Liberal March Into Neocon Central

It’s a landmark week for progressives marching into Colorado Springs, home to Focus on the Family, anti-tax guru Douglas Bruce and the place that many gays and lesbians – not jokingly – still call the Belly of the Beast for its reputation of hostility.

One after the other, former Democratic presidential candidate Gen. Wesley Clark, bestselling author Eric Schlosser and the gay organization Soulforce are headed to Colorado Springs with separate demands for a changing of the guard.Wednesday, Clark, the former NATO Supreme Allied Commander, will arrive for a $250-a-plate fundraiser for Jay Fawcett, the Democratic retired Air Force Lt. Colonel who is running in what is one of the most conservative bastions in the country. Clark will also hold a public rally that afternoon between 2 and 3 p.m. at the Retired Enlisted Association, at 834 Emory Circle in Colorado Springs.

“I’m looking for good guys who will carry the banner of what our values should be to congress – particularly people like Jay who has served in the military,” said Clark in a Monday telephone interview. Those values, says Clark, include standing as a nation, providing equality of opportunity, helping and taking care of those in society who are least capable of taking care of themselves, respecting others  – and that includes reinforcing our allies abroad “without making enemies with the rest of the world.”

On Thursday, Eric Schlosser, author of the New York Times bestselling book Fast Food Nation – which has turned the fast-food industry on its head – also arrives in Colorado Springs. He plans to deliver a similar message – one of respect and the need to help people in need – during a fundraising dinner and booksigning that is open to the public.

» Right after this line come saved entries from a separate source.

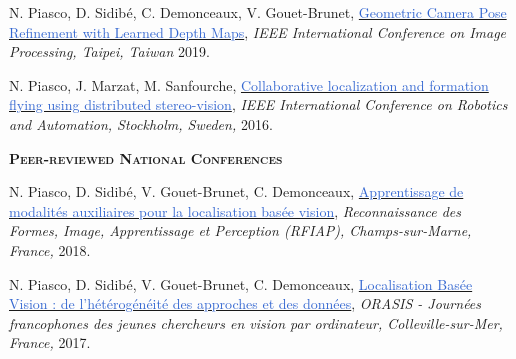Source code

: \documentclass[]{friggeri-cv-cust}
\begin{document}
    {\footnotesize{N. Piasco, D. Sidibé,  C. Demonceaux, V. Gouet-Brunet, \href{https://hal.archives-ouvertes.fr/hal-02123899}{\textcolor{highlight}{Geometric Camera Pose Refinement with Learned Depth Maps}},
\textit{IEEE International Conference on Image Processing, Taipei, Taiwan} 2019.}}

	{\footnotesize{N. Piasco, J. Marzat, M. Sanfourche, \href{http://julien.marzat.free.fr/Publications/2016\%20ICRA/2016_ICRA_Collaborative_localization_formation_flying_distributed_stereo-vision.pdf}{\textcolor{highlight}{Collaborative localization and formation ﬂying using distributed stereo-vision}},
\textit{IEEE International Conference on Robotics and Automation, Stockholm, Sweden,} 2016.}}	

	\vspace{0.5cm}
    \textsc{\textbf{Peer-reviewed National Conferences}}
    
    {\footnotesize{N. Piasco, D. Sidibé, V. Gouet-Brunet, C. Demonceaux, \href{https://rfiap2018.ign.fr/sites/default/files/ARTICLES/RFIAP_2018/RFIAP_2018_Piasco_Apprentissage.pdf}{\textcolor{highlight}{Apprentissage de modalités auxiliaires pour la localisation basée vision}},
\textit{Reconnaissance des Formes, Image, Apprentissage et Perception (RFIAP), Champs-sur-Marne, France,} 2018.}}

\footnotesize{N. Piasco, D. Sidibé, V. Gouet-Brunet, C. Demonceaux, \href{http://recherche.ign.fr/labos/matis/img/ic_pdf.gif}{\textcolor{highlight}{Localisation Basée Vision : de l’hétérogénéité des approches et des données}},
\textit{ORASIS - Journées francophones des jeunes chercheurs en vision par ordinateur, Colleville-sur-Mer, France,} 2017.}
    


% 
\end{document}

The $45-per-plate dinner, at the all-natural Ranch Foods Direct restaurant off Interstate 25 and Garden of the Gods Road, is designed to help former employees of meatpacking plants who have been severely injured and, instead of receiving assistance from their corporate employers, have been herded out to the pasture of the unknown. The next night, Schosser is the keynote speaker at the national American Grassfed Association, a group that is the antithesis of America’s corporate feedlot mentality of the past two decades.

“It’s an opportunity to hear what’s going on with the [natural] meatpacking industry and to have a meal with people who are trying to do things the right way,” said Schlosser, who is fresh off an 8-week book tour with his latest offering, Chew On This, a book with a topic similar to Fast Food Nation – providing a history of how the fast-food industry has impacted society – but designed with the teen market in mind.

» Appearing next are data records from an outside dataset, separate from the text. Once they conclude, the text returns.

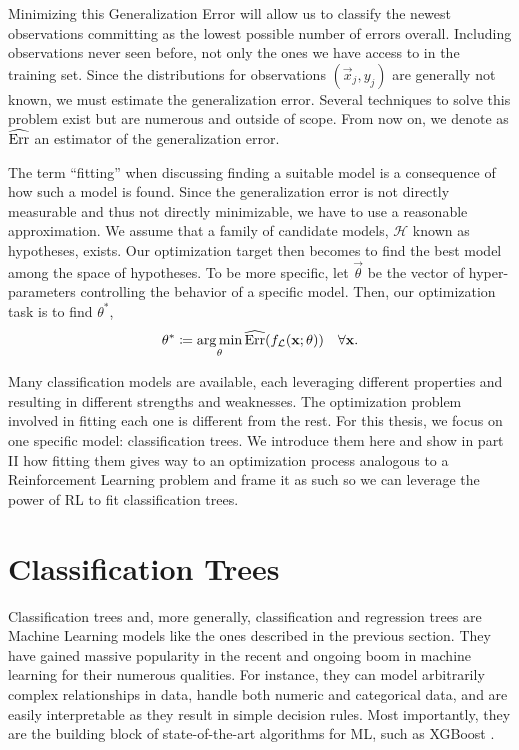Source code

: Minimizing this Generalization Error will allow us to classify the newest
observations committing as the lowest possible number of errors overall.
Including observations never seen before, not only the ones we have access to in
the training set. Since the distributions for observations $(\vec{x}_j, y_j)$
are generally not known, we must estimate the generalization error. Several
techniques to solve this problem exist but are numerous and outside of scope.
From now on, we denote as $\widehat{\operatorname*{Err}}$ an estimator of the generalization
error.

The term ``fitting'' when discussing finding a suitable model is a consequence
of how such a model is found. Since the generalization error is not directly
measurable and thus not directly minimizable, we have to use a reasonable
approximation. We assume that a family of candidate models, $\mathcal{H}$ known
as hypotheses, exists. Our optimization target then becomes to find the best
model among the space of hypotheses. To be more specific, let $\vec{\theta}$ be
the vector of hyper-parameters controlling the behavior of a specific model.
Then, our optimization task is to find $\theta^{*}$,
\begin{equation*}
    \theta^{*} \coloneqq \operatorname*{arg\,min}_{\theta} \widehat{\operatorname*{Err}}(f_{\mathcal{L}} (\mathbf{x}; \theta)) \quad \forall \mathbf{x}.
\end{equation*}

Many classification models are available, each leveraging different
properties and resulting in different strengths and weaknesses. The optimization
problem involved in fitting each one is different from the rest. For this thesis, we focus on one specific model: classification trees. We
introduce them here and show in part II how fitting them gives way to an
optimization process analogous to a Reinforcement Learning problem and frame it
as such so we can leverage the power of RL to fit classification trees.

\section{Classification Trees}
Classification trees and, more generally, classification and regression trees
are Machine Learning models like the ones described in the previous section.
They have gained massive popularity in the recent and ongoing boom in machine
learning for their numerous qualities. For instance, they can model arbitrarily
complex relationships in data, handle both numeric and categorical data, and are
easily interpretable as they result in simple decision rules. Most importantly,
they are the building block of state-of-the-art algorithms for ML, such as
XGBoost \cite{XGBoost}.

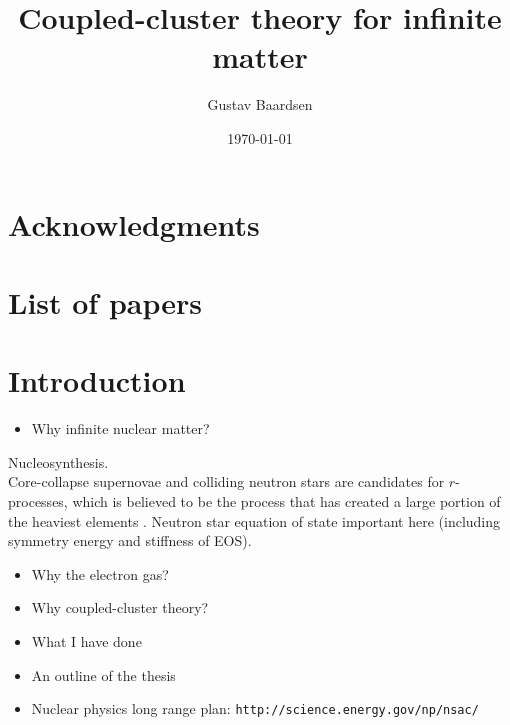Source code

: \documentclass[a4paper,12pt]{report}
\begin{document}


\title{Coupled-cluster theory for infinite matter}

\author{Gustav Baardsen}
\date{\today }

\maketitle

\chapter*{Acknowledgments}

\chapter*{List of papers}

\tableofcontents

\chapter{Introduction}

\begin{itemize}
\item Why infinite nuclear matter?
\end{itemize}
Nucleosynthesis. \\
Core-collapse supernovae and colliding neutron stars are 
candidates for $r$-processes,
which is believed to be the process that has created a 
large portion of the heaviest elements 
\cite{arnould_2007,goriely_2012}. Neutron star
equation of state important here (including symmetry 
energy and stiffness of EOS). \cite{janka_2012} \\


\begin{itemize}
\item Why the electron gas?
\item Why coupled-cluster theory?
\item What I have done
\item An outline of the thesis
\item Nuclear physics long range plan: \verb+http://science.energy.gov/np/nsac/+
\end{itemize}
\end{document}
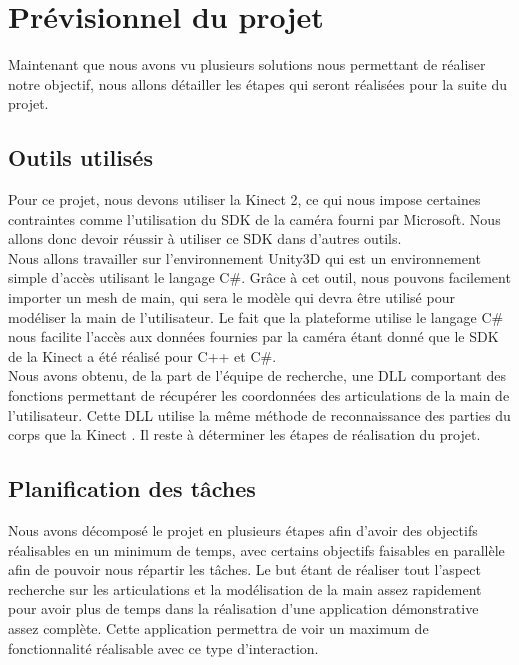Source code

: \chapter{Prévisionnel du projet}
Maintenant que nous avons vu plusieurs solutions nous permettant de réaliser notre 
objectif, nous allons détailler les étapes qui seront réalisées pour la suite du projet.

\section{Outils utilisés}
Pour ce projet, nous devons utiliser la Kinect 2, ce qui nous impose certaines contraintes comme l'utilisation
du SDK de la caméra fourni par Microsoft. Nous allons donc devoir réussir à utiliser ce SDK dans d'autres outils.\\

Nous allons travailler sur l'environnement Unity3D qui est 
un environnement simple d'accès utilisant le langage C\#. Grâce à cet outil, nous pouvons
facilement importer un mesh de main, qui sera le modèle qui devra être utilisé pour modéliser
la main de l'utilisateur. Le fait que la plateforme utilise le langage C\# nous facilite 
l'accès aux données fournies par la caméra étant donné que le SDK de la Kinect a été réalisé pour
C++ et C\#.\\

Nous avons obtenu, de la part de l'équipe de recherche, une DLL comportant des fonctions permettant
de récupérer les coordonnées des articulations de la main de l'utilisateur. Cette DLL utilise 
la même méthode de reconnaissance des parties du corps que la Kinect \cite{export:145347}. Il reste à déterminer les 
étapes de réalisation du projet.

\section{Planification des tâches}
Nous avons décomposé le projet en plusieurs étapes afin d'avoir des objectifs réalisables en 
un minimum de temps, avec certains objectifs faisables en parallèle afin de pouvoir nous répartir
les tâches. Le but étant de réaliser tout l'aspect recherche sur les articulations et la modélisation de la main assez rapidement pour 
avoir plus de temps dans la réalisation d'une application démonstrative assez complète. Cette application
permettra de voir un maximum de fonctionnalité réalisable avec ce type d'interaction.\\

Mike Callicrate, owner of Ranch Foods Direct, says the number of reservations that have been coming in to the event have been lower than expected.

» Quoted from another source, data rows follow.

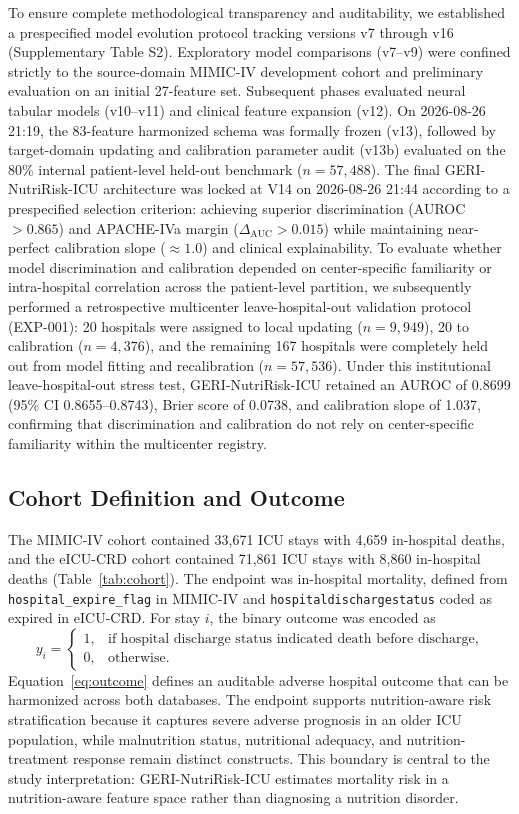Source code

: \documentclass[utf8]{FrontiersinVancouver}
\newcommand{\re}[1]{#1}
\begin{document}
\re{To ensure complete methodological transparency and auditability, we established a prespecified model evolution protocol tracking versions v7 through v16 (Supplementary Table S2). Exploratory model comparisons (v7--v9) were confined strictly to the source-domain MIMIC-IV development cohort and preliminary evaluation on an initial 27-feature set. Subsequent phases evaluated neural tabular models (v10--v11) and clinical feature expansion (v12). On 2026-08-26 21:19, the 83-feature harmonized schema was formally frozen (v13), followed by target-domain updating and calibration parameter audit (v13b) evaluated on the 80\% internal patient-level held-out benchmark ($n=57,488$). The final GERI-NutriRisk-ICU architecture was locked at V14 on 2026-08-26 21:44 according to a prespecified selection criterion: achieving superior discrimination (AUROC $>0.865$) and APACHE-IVa margin ($\Delta_{\mathrm{AUC}}>0.015$) while maintaining near-perfect calibration slope ($\approx 1.0$) and clinical explainability. To evaluate whether model discrimination and calibration depended on center-specific familiarity or intra-hospital correlation across the patient-level partition, we subsequently performed a retrospective multicenter leave-hospital-out validation protocol (EXP-001): 20 hospitals were assigned to local updating ($n=9{,}949$), 20 to calibration ($n=4{,}376$), and the remaining 167 hospitals were completely held out from model fitting and recalibration ($n=57{,}536$). Under this institutional leave-hospital-out stress test, GERI-NutriRisk-ICU retained an AUROC of 0.8699 (95\% CI 0.8655--0.8743), Brier score of 0.0738, and calibration slope of 1.037, confirming that discrimination and calibration do not rely on center-specific familiarity within the multicenter registry.}

\subsection{Cohort Definition and Outcome}
The MIMIC-IV cohort contained 33,671 ICU stays with 4,659 in-hospital deaths, and the eICU-CRD cohort contained 71,861 ICU stays with 8,860 in-hospital deaths (Table~\ref{tab:cohort}). The endpoint was in-hospital mortality, defined from \texttt{hospital\_expire\_flag} in MIMIC-IV and \texttt{hospitaldischargestatus} coded as expired in eICU-CRD. For stay $i$, the binary outcome was encoded as
\begin{equation}
y_i =
\begin{cases}
1, & \text{if hospital discharge status indicated death before discharge},\\
0, & \text{otherwise}.
\end{cases}
\label{eq:outcome}
\end{equation}
Equation~\ref{eq:outcome} defines an auditable adverse hospital outcome that can be harmonized across both databases. The endpoint supports nutrition-aware risk stratification because it captures severe adverse prognosis in an older ICU population, while malnutrition status, nutritional adequacy, and nutrition-treatment response remain distinct constructs. This boundary is central to the study interpretation: GERI-NutriRisk-ICU estimates mortality risk in a nutrition-aware feature space rather than diagnosing a nutrition disorder.
\end{document}
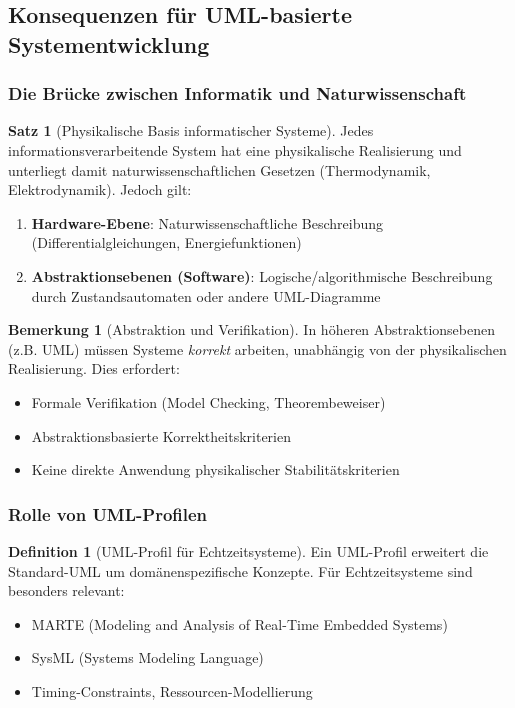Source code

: ﻿\documentclass[a4paper,12pt]{scrreprt}
\theoremstyle{definition}
\newtheorem{definition}{Definition}[section]
\newtheorem{bemerkung}{Bemerkung}[section]
\newtheorem{satz}{Satz}[section]
\begin{document}
\subsection{Konsequenzen für UML-basierte Systementwicklung}

\subsubsection{Die Brücke zwischen Informatik und Naturwissenschaft}

\begin{satz}[Physikalische Basis informatischer Systeme]
	Jedes informationsverarbeitende System hat eine physikalische Realisierung und unterliegt damit naturwissenschaftlichen Gesetzen (Thermodynamik, Elektrodynamik). Jedoch gilt:
	\begin{enumerate}
		\item[-] \textbf{Hardware-Ebene}: Naturwissenschaftliche Beschreibung (Differentialgleichungen, Energiefunktionen)
		\item[-] \textbf{Abstraktionsebenen (Software)}: Logische/algorithmische Beschreibung durch Zu\-stands\-automaten oder andere UML-Diagramme
	\end{enumerate}
\end{satz}

\begin{bemerkung}[Abstraktion und Verifikation]
	In höheren Abstraktionsebenen (z.B. UML) müssen Systeme \textit{korrekt} arbeiten, unabhängig von der physikalischen Realisierung. Dies erfordert:
	\begin{itemize}
		\item[-] Formale Verifikation (Model Checking, Theorembeweiser)
		\item[-] Abstraktionsbasierte Korrektheitskriterien
		\item[-] Keine direkte Anwendung physikalischer Stabilitätskriterien
	\end{itemize}
\end{bemerkung}

\subsubsection{Rolle von UML-Profilen}

\begin{definition}[UML-Profil für Echtzeitsysteme]
	Ein UML-Profil erweitert die Standard-UML um domänenspezifische Konzepte. Für Echtzeitsysteme sind besonders relevant:
	\begin{itemize}
		\item[-] MARTE (Modeling and Analysis of Real-Time Embedded Systems)
		\item[-] SysML (Systems Modeling Language)
		\item[-] Timing-Constraints, Ressourcen-Modellierung
	\end{itemize}
\end{definition}
\end{document}
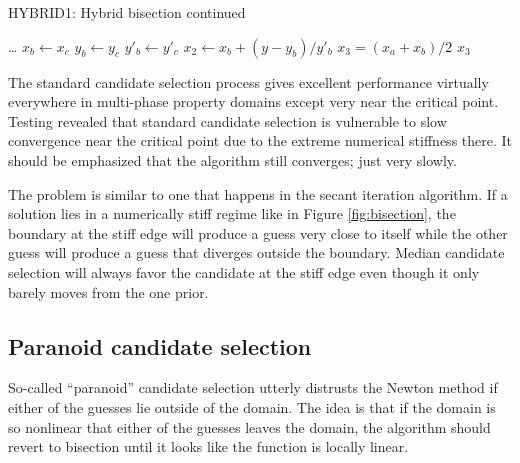 \begin{algorithm}
\caption{HYBRID1: Hybrid bisection continued}
\begin{algorithmic}
        \State \ldots
    \Else {}
        \State $x_b \gets x_c$ 
        \State $y_b \gets y_c$
        \State $y'_b \gets y'_c$
        \State $x_2 \gets x_b + (y - y_b)/y'_b$ 
    \EndIf
    \State $x_3 = (x_a + x_b)/2$    
\EndWhile
\State \Return $x_3$    
\EndProcedure
\end{algorithmic}
\end{algorithm}

The standard candidate selection process gives excellent performance virtually everywhere in multi-phase property domains except very near the critical point.  Testing revealed that standard candidate selection is vulnerable to slow convergence near the critical point due to the extreme numerical stiffness there.  It should be emphasized that the algorithm still converges; just very slowly.

The problem is similar to one that happens in the secant iteration algorithm.  If a solution lies in a numerically stiff regime like in Figure \ref{fig:bisection}, the boundary at the stiff edge will produce a guess very close to itself while the other guess will produce a guess that diverges outside the boundary.  Median candidate selection will always favor the candidate at the stiff edge even though it only barely moves from the one prior.

\subsection{Paranoid candidate selection}

So-called ``paranoid'' candidate selection utterly distrusts the Newton method if either of the guesses lie outside of the domain.  The idea is that if the domain is so nonlinear that either of the guesses leaves the domain, the algorithm should revert to bisection until it looks like the function is locally linear.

“If it’s a cancer event or a kidney event, people just show up and open up their billfolds,” he said. “But when you’re talking about something even more important – the food supply and how people’s lives have been devastated by their working conditions, well, they need to be reminded.”

As a finale, on Saturday, an estimated 80 to 90 members of the gay group Soulforce – which fights for freedom for GLBT people from religious and political oppression – will arrive Colorado Springs, capping a three-day walking trek from the steps of the state Capitol in Denver to the mammoth headquarters of Focus on the Family.

Earlier this month Richard Lindsay, interim media director of Soulforce, said he hopes 1,000 people will join them to rally against what he describes as Focus on the Family’s pattern of portraying gays and lesbians as pedophiles, unworthy of raising children, and capable of being “cured.” The group also staged a massive rally at Focus on the Family a year ago.

The actor Chad Allen, of Our House and Dr. Quinn, Medicine Woman fame, along with Judy Shepard, the mother of Matthew Shepard, will help lead this year’s march, and the event will be capped with a performance by Broadway performer Billy Porter. (Read more about the event at the Colorado Springs Independent.com)

A complete interview with Mel White, the charismatic co-founder of Soulforce, can be read at the Colorado Springs Independent.com . White, a former ghostwriter for Pat Robertson, struggled with being gay for years – including spending tens of thousands of dollars in therapies to “cure” himself –  before he ultimately accepted that his sexual identity was neither immoral or sinful.